This Labor Day Is ‘The Worst’ Lebanon Has Seen In Decades

This Labor Day Is The Worst Lebanon Has Seen In Decades
Al-Liwaa

Today marks Labor Day, an annual holiday that celebrates workers around the world. But, while other countries’ laborers celebrate, those in Lebanon are raising their voices in agony.

Lebanon is going through its worst economic crisis yet.

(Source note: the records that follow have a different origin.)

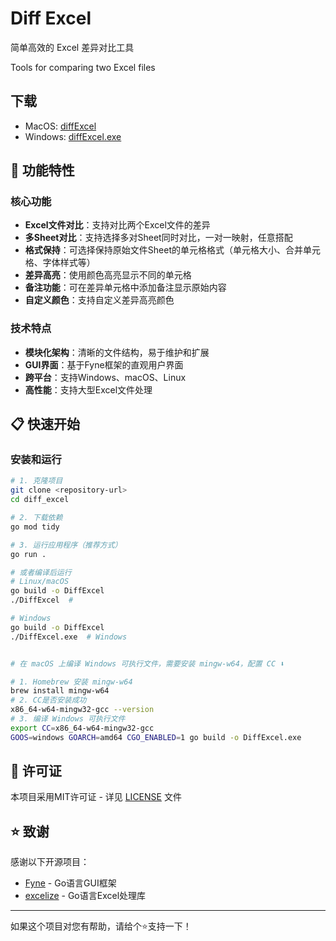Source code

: # Diff Excel
简单高效的 Excel 差异对比工具

Tools for comparing two Excel files


## 下载
- MacOS: [diffExcel](https://github.com/zbuzhi/diff-excel/releases/download/v1.1.0/diffExcel)
- Windows: [diffExcel.exe](https://github.com/zbuzhi/diff-excel/releases/download/v1.1.0/diffExcel.exe)


## 🚀 功能特性

### 核心功能
- **Excel文件对比**：支持对比两个Excel文件的差异
- **多Sheet对比**：支持选择多对Sheet同时对比，一对一映射，任意搭配
- **格式保持**：可选择保持原始文件Sheet的单元格格式（单元格大小、合并单元格、字体样式等）
- **差异高亮**：使用颜色高亮显示不同的单元格
- **备注功能**：可在差异单元格中添加备注显示原始内容
- **自定义颜色**：支持自定义差异高亮颜色


### 技术特点
- **模块化架构**：清晰的文件结构，易于维护和扩展
- **GUI界面**：基于Fyne框架的直观用户界面
- **跨平台**：支持Windows、macOS、Linux
- **高性能**：支持大型Excel文件处理

## 📋 快速开始

### 安装和运行

```bash
# 1. 克隆项目
git clone <repository-url>
cd diff_excel

# 2. 下载依赖
go mod tidy

# 3. 运行应用程序（推荐方式）
go run .

# 或者编译后运行
# Linux/macOS
go build -o DiffExcel
./DiffExcel  # 

# Windows
go build -o DiffExcel
./DiffExcel.exe  # Windows


# 在 macOS 上编译 Windows 可执行文件，需要安装 mingw-w64，配置 CC ⬇️

# 1. Homebrew 安装 mingw-w64
brew install mingw-w64
# 2. CC是否安装成功
x86_64-w64-mingw32-gcc --version
# 3. 编译 Windows 可执行文件
export CC=x86_64-w64-mingw32-gcc
GOOS=windows GOARCH=amd64 CGO_ENABLED=1 go build -o DiffExcel.exe
```

## 📄 许可证

本项目采用MIT许可证 - 详见 [LICENSE](LICENSE) 文件

## ⭐ 致谢

感谢以下开源项目：
- [Fyne](https://fyne.io/) - Go语言GUI框架
- [excelize](https://github.com/qax-os/excelize) - Go语言Excel处理库

---

如果这个项目对您有帮助，请给个⭐️支持一下！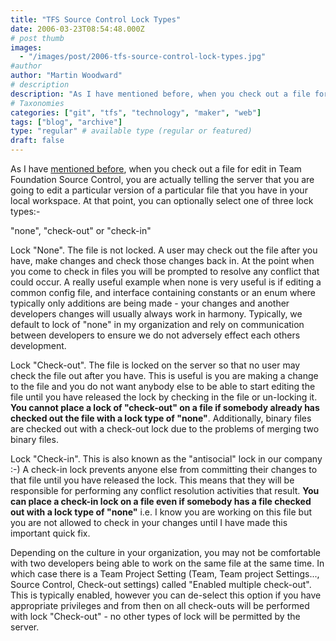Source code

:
 ```yaml
---
title: "TFS Source Control Lock Types"
date: 2006-03-23T08:54:48.000Z
# post thumb
images:
  - "/images/post/2006-tfs-source-control-lock-types.jpg"
#author
author: "Martin Woodward"
# description
description: "As I have mentioned before, when you check out a file for edit in Team Foundation Source Control, you are actually telling the server that."
# Taxonomies
categories: ["git", "tfs", "technology", "maker", "web"]
tags: ["blog", "archive"]
type: "regular" # available type (regular or featured)
draft: false
---
```

As I have [mentioned before](http://www.woodwardweb.com/vsts/000179.html), when you check out a file for edit in Team Foundation Source Control, you are actually telling the server that you are going to edit a particular version of a particular file that you have in your local workspace.  At that point, you can optionally select one of three lock types:-

"none", "check-out" or "check-in"

Lock "None".  The file is not locked.  A user may check out the file after you have, make changes and check those changes back in.  At the  point when you come to check in files you will be prompted to resolve any conflict that could occur.  A really useful example when none is very useful is if editing a common config file, and interface containing constants or an enum where typically only additions are being made - your changes and another developers changes will usually always work in harmony.  Typically, we default to lock of "none" in my organization and rely on communication between developers to ensure we do not adversely effect each others development.

Lock "Check-out".  The file is locked on the server so that no user may check the file out after you have.  This is useful is you are making a change to the file and you do not want anybody else to be able to start editing the file until you have released the lock by checking in the file or un-locking it.  **You cannot place a lock of "check-out" on a file if somebody already has checked out the file with a lock type of "none"**.  Additionally, binary files are checked out with a check-out lock due to the problems of merging two binary files.

Lock "Check-in".   This is also known as the "antisocial" lock in our company :-)  A check-in lock prevents anyone else from committing their changes to that file until you have released the lock.  This means that they will be responsible for performing any conflict resolution activities that result.  **You can place a check-in lock on a file even if somebody has a file checked out with a lock type of "none"** i.e. I know you are working on this file but you are not allowed to check in your changes until I have made this important quick fix.

Depending on the culture in your organization, you may not be comfortable with two developers being able to work on the same file at the same time.  In which case there is a Team Project Setting (Team, Team project Settings..., Source Control, Check-out settings) called "Enabled multiple check-out".  This is typically enabled, however you can de-select this option if you have appropriate privileges and from then on all check-outs will be performed with lock "Check-out" - no other types of lock will be permitted by the server.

Inflation is increasing, the Lebanese pound is disintegrating against the U.S. dollar, and people’s purchasing power is falling as prices soar.

This, added to the pandemic and the prevailing political instability, has made this Labor Day “the worst in tens of years,” Bechara Asmar, the head of the General Labor Union, told Anadolu Agency.

Warning of “a famine that looms on the horizon amid the continued collapse of the state and the economy,” Asmar described the situation of Lebanon’s workers as “catastrophic.”

A recent study indicated that the minimum wage in Lebanon has fallen by around 84% since 2017 with the devaluation of the Lebanese pound.

In light of these circumstances, Asmar also warned of the potential collapse of national social security, which provides workers with health insurance.

This warning is similar to that which the director-general of the National Social Security Fund (NSSF), Mohamad Karaki, issued earlier this month.

Karaki said at the time that the NSSF may be forced to stop providing its services to a third of the Lebanese population if the state fails to pay its dues.

According to Asmar, the ban that Saudi Arabia imposed on Lebanese produce imports last Sunday has exacerbated the situation. He said the ban will lead to “a catastrophe in the agriculture sector” that will impact the sector’s workers.